- [Data supplied]
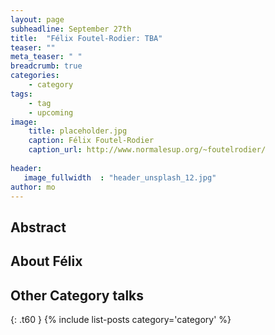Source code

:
 ```yaml
---
layout: page
subheadline: September 27th
title:  "Félix Foutel-Rodier: TBA"
teaser: ""
meta_teaser: " "
breadcrumb: true
categories:
    - category
tags:
    - tag
    - upcoming
image:
    title: placeholder.jpg
    caption: Félix Foutel-Rodier
    caption_url: http://www.normalesup.org/~foutelrodier/
    
header:
   image_fullwidth  : "header_unsplash_12.jpg"
author: mo
---
```


## Abstract


## About Félix



## Other Category talks
{: .t60 }
{% include list-posts category='category' %}
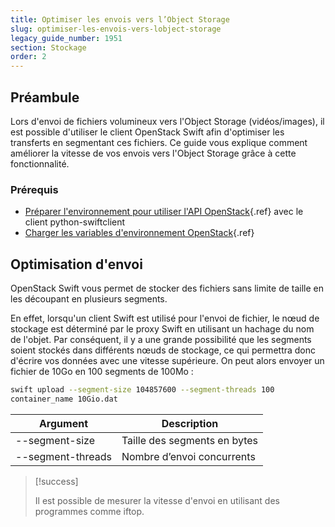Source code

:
 ```yaml
---
title: Optimiser les envois vers l’Object Storage
slug: optimiser-les-envois-vers-lobject-storage
legacy_guide_number: 1951
section: Stockage
order: 2
---
```



## Préambule
Lors d'envoi de fichiers volumineux vers l'Object Storage (vidéos/images), il est possible d'utiliser le client OpenStack Swift afin d'optimiser les transferts en segmentant ces fichiers.
Ce guide vous explique comment améliorer la vitesse de vos envois vers l'Object Storage grâce à cette fonctionnalité.

### Prérequis
- [Préparer l'environnement pour utiliser l'API OpenStack]({legacy}1851){.ref} avec le client python-swiftclient
- [Charger les variables d'environnement OpenStack]({legacy}1852){.ref}


## Optimisation d'envoi
OpenStack Swift vous permet de stocker des fichiers sans limite de taille en les découpant en plusieurs segments.

En effet, lorsqu'un client Swift est utilisé pour l'envoi de fichier, le nœud de stockage est déterminé par le proxy Swift en utilisant un hachage du nom de l'objet.
Par conséquent, il y a une grande possibilité que les segments soient stockés dans différents nœuds de stockage, ce qui permettra donc d'écrire vos données avec une vitesse supérieure.
On peut alors envoyer un fichier de 10Go en 100 segments de 100Mo :


```bash
swift upload --segment-size 104857600 --segment-threads 100
container_name 10Gio.dat
```


|Argument|Description|
|---|---|
|--segment-size|Taille des segments en bytes|
|--segment-threads|Nombre d’envoi concurrents|


> [!success]
>
> Il est possible de mesurer la vitesse d'envoi en utilisant des programmes comme iftop.
> 

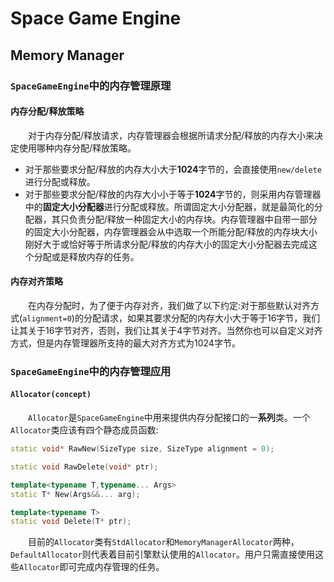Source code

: ﻿# Space Game Engine
## Memory Manager
### `SpaceGameEngine`中的内存管理原理
#### 内存分配/释放策略
&emsp;&emsp;对于内存分配/释放请求，内存管理器会根据所请求分配/释放的内存大小来决定使用哪种内存分配/释放策略。
* 对于那些要求分配/释放的内存大小大于**1024**字节的，会直接使用`new/delete`进行分配或释放。
* 对于那些要求分配/释放的内存大小小于等于**1024**字节的，则采用内存管理器中的**固定大小分配器**进行分配或释放。所谓固定大小分配器，就是最简化的分配器，其只负责分配/释放一种固定大小的内存块。内存管理器中自带一部分的固定大小分配器，内存管理器会从中选取一个所能分配/释放的内存块大小刚好大于或恰好等于所请求分配/释放的内存大小的固定大小分配器去完成这个分配或是释放内存的任务。

#### 内存对齐策略
&emsp;&emsp;在内存分配时，为了便于内存对齐，我们做了以下约定:对于那些默认对齐方式(`alignment=0`)的分配请求，如果其要求分配的内存大小大于等于16字节，我们让其关于16字节对齐，否则，我们让其关于4字节对齐。当然你也可以自定义对齐方式，但是内存管理器所支持的最大对齐方式为1024字节。

### `SpaceGameEngine`中的内存管理应用
#### `Allocator(concept)`
&emsp;&emsp;`Allocator`是`SpaceGameEngine`中用来提供内存分配接口的一**系列**类。一个`Allocator`类应该有四个静态成员函数:
```c++
static void* RawNew(SizeType size, SizeType alignment = 0);

static void RawDelete(void* ptr);

template<typename T,typename... Args>
static T* New(Args&&... arg);

template<typename T>
static void Delete(T* ptr);
```
&emsp;&emsp;目前的`Allocator`类有`StdAllocator`和`MemoryManagerAllocator`两种，`DefaultAllocator`则代表着目前引擎默认使用的`Allocator`。用户只需直接使用这些`Allocator`即可完成内存管理的任务。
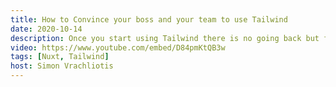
 ```yaml
---
title: How to Convince your boss and your team to use Tailwind
date: 2020-10-14
description: Once you start using Tailwind there is no going back but first you have convince your boss and your team that utility first CSS is the way to go.
video: https://www.youtube.com/embed/D84pmKtQB3w
tags: [Nuxt, Tailwind]
host: Simon Vrachliotis
---
```

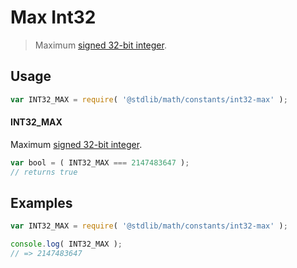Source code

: # Max Int32

> Maximum [signed 32-bit integer][max-int32].

<section class="usage">

## Usage

``` javascript
var INT32_MAX = require( '@stdlib/math/constants/int32-max' );
```

#### INT32_MAX

Maximum [signed 32-bit integer][max-int32].

``` javascript
var bool = ( INT32_MAX === 2147483647 );
// returns true
```

</section>

<!-- /.usage -->


<section class="examples">

## Examples

<!-- TODO: better example -->

``` javascript
var INT32_MAX = require( '@stdlib/math/constants/int32-max' );

console.log( INT32_MAX );
// => 2147483647
```

</section>

<!-- /.examples -->


<section class="links">

[max-int32]: http://en.wikipedia.org/wiki/2147483647

</section>

<!-- /.links -->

- [Exercise brief] Every line of the listing should be repeated exactly; no picture should appear.

- [Your solution]
Source code

:
 ```yaml
---
layout: page
subheadline: September 27th
title:  "Félix Foutel-Rodier: TBA"
teaser: ""
meta_teaser: " "
breadcrumb: true
categories:
    - category
tags:
    - tag
    - upcoming
image:
    title: placeholder.jpg
    caption: Félix Foutel-Rodier
    caption_url: http://www.normalesup.org/~foutelrodier/
    
header:
   image_fullwidth  : "header_unsplash_12.jpg"
author: mo
---
```


## Abstract


## About Félix



## Other Category talks
{: .t60 }
{% include list-posts category='category' %}
Source code

:
 ```yaml
---
title: Optimiser les envois vers l’Object Storage
slug: optimiser-les-envois-vers-lobject-storage
legacy_guide_number: 1951
section: Stockage
order: 2
---
```



## Préambule
Lors d'envoi de fichiers volumineux vers l'Object Storage (vidéos/images), il est possible d'utiliser le client OpenStack Swift afin d'optimiser les transferts en segmentant ces fichiers.
Ce guide vous explique comment améliorer la vitesse de vos envois vers l'Object Storage grâce à cette fonctionnalité.

### Prérequis
- [Préparer l'environnement pour utiliser l'API OpenStack]({legacy}1851){.ref} avec le client python-swiftclient
- [Charger les variables d'environnement OpenStack]({legacy}1852){.ref}


## Optimisation d'envoi
OpenStack Swift vous permet de stocker des fichiers sans limite de taille en les découpant en plusieurs segments.

En effet, lorsqu'un client Swift est utilisé pour l'envoi de fichier, le nœud de stockage est déterminé par le proxy Swift en utilisant un hachage du nom de l'objet.
Par conséquent, il y a une grande possibilité que les segments soient stockés dans différents nœuds de stockage, ce qui permettra donc d'écrire vos données avec une vitesse supérieure.
On peut alors envoyer un fichier de 10Go en 100 segments de 100Mo :


```bash
swift upload --segment-size 104857600 --segment-threads 100
container_name 10Gio.dat
```


|Argument|Description|
|---|---|
|--segment-size|Taille des segments en bytes|
|--segment-threads|Nombre d’envoi concurrents|


> [!success]
>
> Il est possible de mesurer la vitesse d'envoi en utilisant des programmes comme iftop.
> 

Source code

: ﻿# Space Game Engine
## Memory Manager
### `SpaceGameEngine`中的内存管理原理
#### 内存分配/释放策略
&emsp;&emsp;对于内存分配/释放请求，内存管理器会根据所请求分配/释放的内存大小来决定使用哪种内存分配/释放策略。
* 对于那些要求分配/释放的内存大小大于**1024**字节的，会直接使用`new/delete`进行分配或释放。
* 对于那些要求分配/释放的内存大小小于等于**1024**字节的，则采用内存管理器中的**固定大小分配器**进行分配或释放。所谓固定大小分配器，就是最简化的分配器，其只负责分配/释放一种固定大小的内存块。内存管理器中自带一部分的固定大小分配器，内存管理器会从中选取一个所能分配/释放的内存块大小刚好大于或恰好等于所请求分配/释放的内存大小的固定大小分配器去完成这个分配或是释放内存的任务。

#### 内存对齐策略
&emsp;&emsp;在内存分配时，为了便于内存对齐，我们做了以下约定:对于那些默认对齐方式(`alignment=0`)的分配请求，如果其要求分配的内存大小大于等于16字节，我们让其关于16字节对齐，否则，我们让其关于4字节对齐。当然你也可以自定义对齐方式，但是内存管理器所支持的最大对齐方式为1024字节。

### `SpaceGameEngine`中的内存管理应用
#### `Allocator(concept)`
&emsp;&emsp;`Allocator`是`SpaceGameEngine`中用来提供内存分配接口的一**系列**类。一个`Allocator`类应该有四个静态成员函数:
```c++
static void* RawNew(SizeType size, SizeType alignment = 0);

static void RawDelete(void* ptr);

template<typename T,typename... Args>
static T* New(Args&&... arg);

template<typename T>
static void Delete(T* ptr);
```
&emsp;&emsp;目前的`Allocator`类有`StdAllocator`和`MemoryManagerAllocator`两种，`DefaultAllocator`则代表着目前引擎默认使用的`Allocator`。用户只需直接使用这些`Allocator`即可完成内存管理的任务。
 ```yaml
---
title: How to Convince your boss and your team to use Tailwind
date: 2020-10-14
description: Once you start using Tailwind there is no going back but first you have convince your boss and your team that utility first CSS is the way to go.
video: https://www.youtube.com/embed/D84pmKtQB3w
tags: [Nuxt, Tailwind]
host: Simon Vrachliotis
---
```

Source code

: # Max Int32

> Maximum [signed 32-bit integer][max-int32].

<section class="usage">

## Usage

``` javascript
var INT32_MAX = require( '@stdlib/math/constants/int32-max' );
```

#### INT32_MAX

Maximum [signed 32-bit integer][max-int32].

``` javascript
var bool = ( INT32_MAX === 2147483647 );
// returns true
```

</section>

<!-- /.usage -->


<section class="examples">

## Examples

<!-- TODO: better example -->

``` javascript
var INT32_MAX = require( '@stdlib/math/constants/int32-max' );

console.log( INT32_MAX );
// => 2147483647
```

</section>

<!-- /.examples -->


<section class="links">

[max-int32]: http://en.wikipedia.org/wiki/2147483647

</section>

<!-- /.links -->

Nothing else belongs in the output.